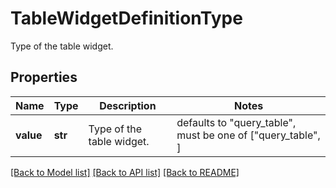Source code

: # TableWidgetDefinitionType

Type of the table widget.

## Properties

| Name      | Type    | Description               | Notes                                                       |
| --------- | ------- | ------------------------- | ----------------------------------------------------------- |
| **value** | **str** | Type of the table widget. | defaults to "query_table", must be one of ["query_table", ] |

[[Back to Model list]](README.md#documentation-for-models) [[Back to API list]](README.md#documentation-for-api-endpoints) [[Back to README]](README.md)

## Problem description
Your answer must consist solely of the lines above between the line holding "## Properties" and the line holding "table widget. |", inclusive, copied exactly.

## Finished exercise
## Properties

| Name      | Type    | Description               | Notes                                                       |
| --------- | ------- | ------------------------- | ----------------------------------------------------------- |
| **value** | **str** | Type of the table widget. | defaults to "query_table", must be one of ["query_table", ] |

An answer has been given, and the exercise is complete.